If you read the preceding set of numbers and slashes as June 8, 2015, then you are, without a doubt, as American as baseball, apple pie, and Britney Spears. But that would put you in the minority of the world’s timekeepers, as what Americans consider a standard date format is anything but.

The map above depicts the national date format standards for all countries that actually have these standards in place. As you can see, most of the world uses the metric system, which renders dates differently—today would be 08/06/2015. In China, it would be 2015/06/08 and in some places, like India, you could toggle between 06/08/2015 and 2015/06/08.

But even more than the U.S., there is one country whose date-keeping stands out: Canada. Canada accepts all types of date formats. From Prince Edward Island to Vancouver—you can pretty much write the date however you like. No holds barred. This obviously raises questions: how does this make sense? Do people really have no standard way of noting the days? Is this even legal?

The problem with date notation is that there really isn’t a right or wrong way to do it. Taken on its own, mm/dd/yyyy is just as effective at communicating the intended message–the date–in the same way that dd/mm/yyyy is. However, agreeing on a notation matters for things like vacation planning, bank transfers and missile launches.

Enter endianness. And the International Standards Organization. And the “Age of Maximum Confusion.”

Endianness is the sequencing of bytes of digital data in computer memory. The term comes from Jonathan Swift’s famous work, Gulliver’s Travels. In the story, a society is divided on the lines of where they break their eggs. Those that use the big end are known as the Big-Endians, and vice-versa. While the matter may seem quite unimportant, it resulted in a civil war between the two sides, and the needless deaths of good people.

To computer scientists, endianness is a system where the units are ordered based on size. It’s a way of explaining how you are storing computer memory—a big-endian system keeps the most important bit of information in the smallest address, a little-endian would do the reverse. As you can see on the map, most of the world, and some Canadians (whenever they feel like it) use the “little-endian” notation system – that is, dd/mm/yyyy. So 08/06/2015 would be today’s date. Only Americans abide by the “middle-endian” system, making today’s date 06/08/2015.

In a prescient 1980 paper entitled, “On Holy Wars and a Plea for Peace,” famed computer engineer Danny Cohen writes (on endian-ness and dates), “We agree that the difference between sending eggs with the little- or the big-end first is trivial, but we insist that everyone must do it in the same way, to avoid anarchy.
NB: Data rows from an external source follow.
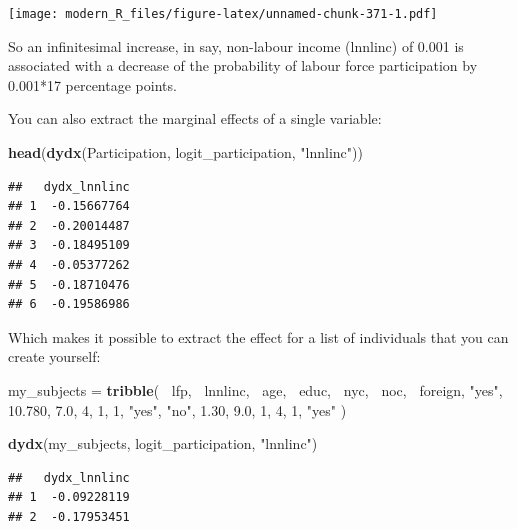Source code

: \documentclass[]{gitbook}
\newenvironment{Shaded}{\begin{snugshade}}{\end{snugshade}}
\newcommand{\DecValTok}[1]{\textcolor[rgb]{0.00,0.00,0.81}{#1}}
\newcommand{\FloatTok}[1]{\textcolor[rgb]{0.00,0.00,0.81}{#1}}
\newcommand{\KeywordTok}[1]{\textcolor[rgb]{0.13,0.29,0.53}{\textbf{#1}}}
\newcommand{\NormalTok}[1]{#1}
\newcommand{\OperatorTok}[1]{\textcolor[rgb]{0.81,0.36,0.00}{\textbf{#1}}}
\newcommand{\StringTok}[1]{\textcolor[rgb]{0.31,0.60,0.02}{#1}}
\theoremstyle{definition}
\theoremstyle{definition}
\theoremstyle{definition}
\theoremstyle{remark}
\begin{document}
\texttt{[image: modern\_R\_files/figure-latex/unnamed-chunk-371-1.pdf]}

So an infinitesimal increase, in say, non-labour income (lnnlinc) of
0.001 is associated with a decrease of the probability of labour force
participation by 0.001*17 percentage points.

You can also extract the marginal effects of a single variable:

\begin{Shaded}
\begin{Highlighting}[]
\KeywordTok{head}\NormalTok{(}\KeywordTok{dydx}\NormalTok{(Participation, logit_participation, }\StringTok{"lnnlinc"}\NormalTok{))}
\end{Highlighting}
\end{Shaded}

\begin{verbatim}
##   dydx_lnnlinc
## 1  -0.15667764
## 2  -0.20014487
## 3  -0.18495109
## 4  -0.05377262
## 5  -0.18710476
## 6  -0.19586986
\end{verbatim}

Which makes it possible to extract the effect for a list of individuals
that you can create yourself:

\begin{Shaded}
\begin{Highlighting}[]
\NormalTok{my_subjects =}\StringTok{ }\KeywordTok{tribble}\NormalTok{(}
    \OperatorTok{~}\NormalTok{lfp,  }\OperatorTok{~}\NormalTok{lnnlinc, }\OperatorTok{~}\NormalTok{age, }\OperatorTok{~}\NormalTok{educ, }\OperatorTok{~}\NormalTok{nyc, }\OperatorTok{~}\NormalTok{noc, }\OperatorTok{~}\NormalTok{foreign,}
    \StringTok{"yes"}\NormalTok{,   }\FloatTok{10.780}\NormalTok{,  }\FloatTok{7.0}\NormalTok{,     }\DecValTok{4}\NormalTok{,    }\DecValTok{1}\NormalTok{,   }\DecValTok{1}\NormalTok{,     }\StringTok{"yes"}\NormalTok{,}
     \StringTok{"no"}\NormalTok{,     }\FloatTok{1.30}\NormalTok{,  }\FloatTok{9.0}\NormalTok{,     }\DecValTok{1}\NormalTok{,    }\DecValTok{4}\NormalTok{,   }\DecValTok{1}\NormalTok{,     }\StringTok{"yes"}
\NormalTok{)}

\KeywordTok{dydx}\NormalTok{(my_subjects, logit_participation, }\StringTok{"lnnlinc"}\NormalTok{)}
\end{Highlighting}
\end{Shaded}

\begin{verbatim}
##   dydx_lnnlinc
## 1  -0.09228119
## 2  -0.17953451
\end{verbatim}
\end{document}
Since the difference is trivial we may choose either way, but a decision must be made.” To computer scientists, and people who think about the date too much, imprecision begets confusion, and confusion begets anarchy.

Nonstandard date notation was behind Y2K fears (that people had been using the last two digits of a year instead of the full four in programming, and computers would go haywire). And post-Y2K, mathematicians have continued to sound the alarm about the lack of agreed-upon global instructions. As retired researcher Jim V. Blowers writes on his blog, we live in the “age of maximum confusion”:

“Now not only the month and day can be confused with each other, but so also can the year. 07/04/01 could represent a date in 2001 or 2007, or maybe even 2004. The digits 01 for 2001 can be confused with either the month or the day. This was the case starting in 2001. In 2000, it is obvious what 00 means. It will be like this until 2012, a period that I call the Age of Great Confusion. Because of the problem I mentioned above with ‘10 March’, the problem will be especially severe from 2010-2012, a period I call the Age of Maximum Confusion.”
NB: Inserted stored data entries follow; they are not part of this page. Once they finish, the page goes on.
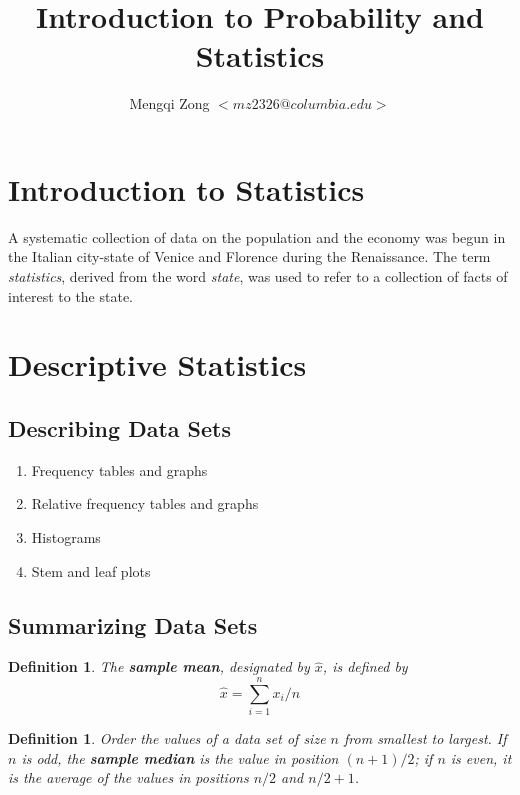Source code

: \documentclass[12pt]{article}
\title{Introduction to Probability and Statistics}
\author{Mengqi Zong $<mz2326@columbia.edu>$}
\newtheorem{definition}[theorem]{Definition}
\begin{document}
\maketitle

\tableofcontents

\setlength{\parindent}{0in}

\section{Introduction to Statistics}

A systematic collection of data on the population and the economy was begun in the Italian city-state of Venice and Florence during the Renaissance. The term \emph{statistics}, derived from the word \emph{state}, was used to refer to a collection of facts of interest to the state.

\section{Descriptive Statistics}

\subsection{Describing Data Sets}
\begin{enumerate}
  \item Frequency tables and graphs
  \item Relative frequency tables and graphs
  \item Histograms
  \item Stem and leaf plots
\end{enumerate}

\subsection{Summarizing Data Sets}

\begin{definition}
  The \textbf{sample mean}, designated by $\hat{x}$, is defined by
  \begin{equation*}
    \hat{x} = \sum_{i=1}^n x_i / n
  \end{equation*}
\end{definition}

\begin{definition}
  Order the values of a data set of size $n$ from smallest to largest. If $n$ is odd, the \textbf{sample median} is the value in position $(n+1)/2$; if $n$ is even, it is the average of the values in positions $n/2$ and $n/2+1$.
\end{definition}
\end{document}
It’s not like people hadn’t been trying to solve this problem in the past, though. In 1988. the International Standards Organization (ISO) came up with a 33-page document describing a standard called “ISO 860”, that states that the international standard for dates is yyyy-mm-dd. From 1988 onwards, all international bank transfers were done with ISO 8601 international dates. Though this is largely due to the demands of ubiquitous technology, it’s still a huge victory for the Big-Endians.

So where does this leave Canada? Still in chaos. According to a spokesperson from the Canadian Payments Association, all formats for reporting the date are equally acceptable – no matter if you choose to write the day, month, or year first. However, all Canadian checks have date field indicators, which must be filled out prior to deposit or else the bank will not accept the payment. The spokesperson said this convoluted policy resulted from a consultation with stakeholders in 1997, where people were so opinionated that no consensus could be reached. (The spokesperson did say that ISO 8601 dates are the preferred format, and the Standards Council of Canada recommends it.*)

In 2011, Ontario MP Daryl Kramp introduced a bill that sought to bring use the ISO 8601 date system in all Canadian legal proceedings.* While this is a great move for the cause of Canadian date uniformity, change happens slowly. For now, as a Canadian, I’ll be baffled by the date until 2031, when the years, months, and days can finally no longer be confused.

* Updated: This story was updated on December 4, 2018, to clarify that the Standards Council of Canada recommends ISO 8601, and that Kramp’s bill was to standardize date format in legal documents.